__Try it__
Each line of the records below that contains "from" needs to be copied.

** Opening Provided entries block **

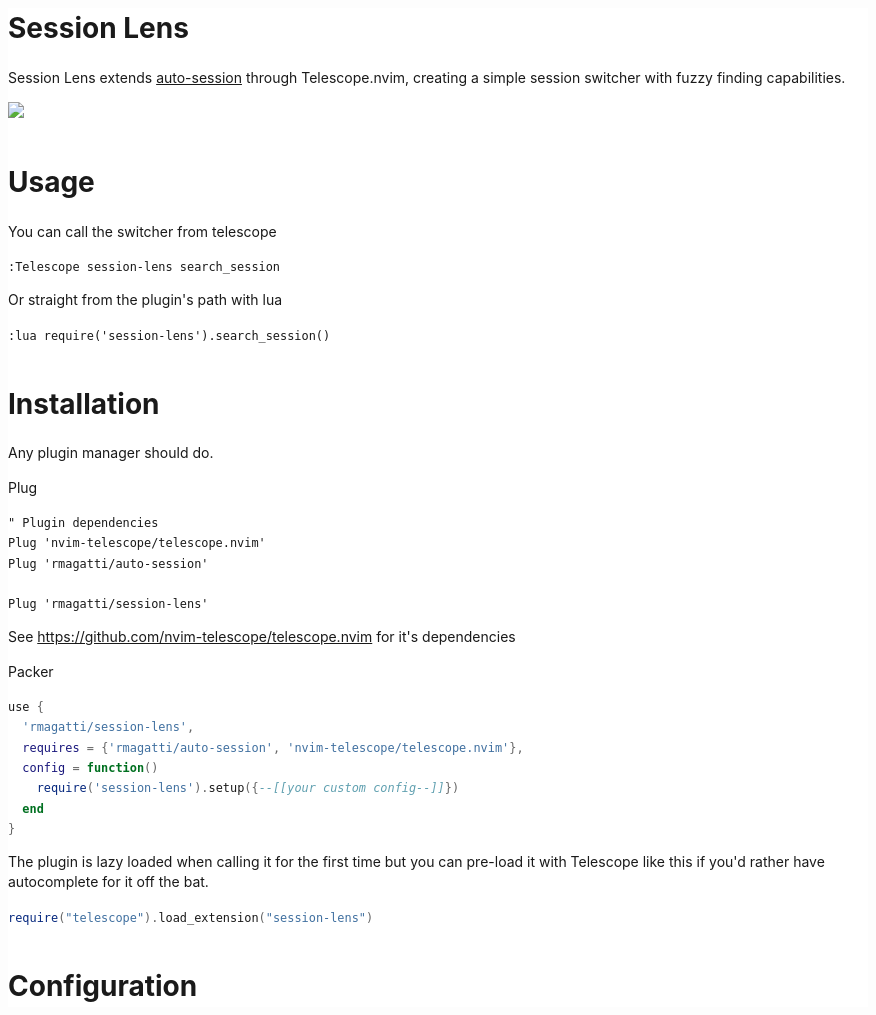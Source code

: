 
# Session Lens
Session Lens extends [auto-session](https://github.com/rmagatti/auto-session) through Telescope.nvim, creating a simple session switcher with fuzzy finding capabilities.


<img src="https://github.com/rmagatti/readme-assets/blob/main/session-lens.gif" width="1000" />

# Usage
You can call the switcher from telescope
```viml
:Telescope session-lens search_session
```

Or straight from the plugin's path with lua
```viml
:lua require('session-lens').search_session()
```

# Installation
Any plugin manager should do.

Plug
```viml
" Plugin dependencies
Plug 'nvim-telescope/telescope.nvim'
Plug 'rmagatti/auto-session'

Plug 'rmagatti/session-lens'
```
See https://github.com/nvim-telescope/telescope.nvim for it's dependencies

Packer
```lua
use {
  'rmagatti/session-lens',
  requires = {'rmagatti/auto-session', 'nvim-telescope/telescope.nvim'},
  config = function()
    require('session-lens').setup({--[[your custom config--]]})
  end
}
```

The plugin is lazy loaded when calling it for the first time but you can pre-load it with Telescope like this if you'd rather have autocomplete for it off the bat.
```lua
require("telescope").load_extension("session-lens")
```

# Configuration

** Closing Provided entries block **

__Task answer__
You can call the switcher from telescope
Or straight from the plugin's path with lua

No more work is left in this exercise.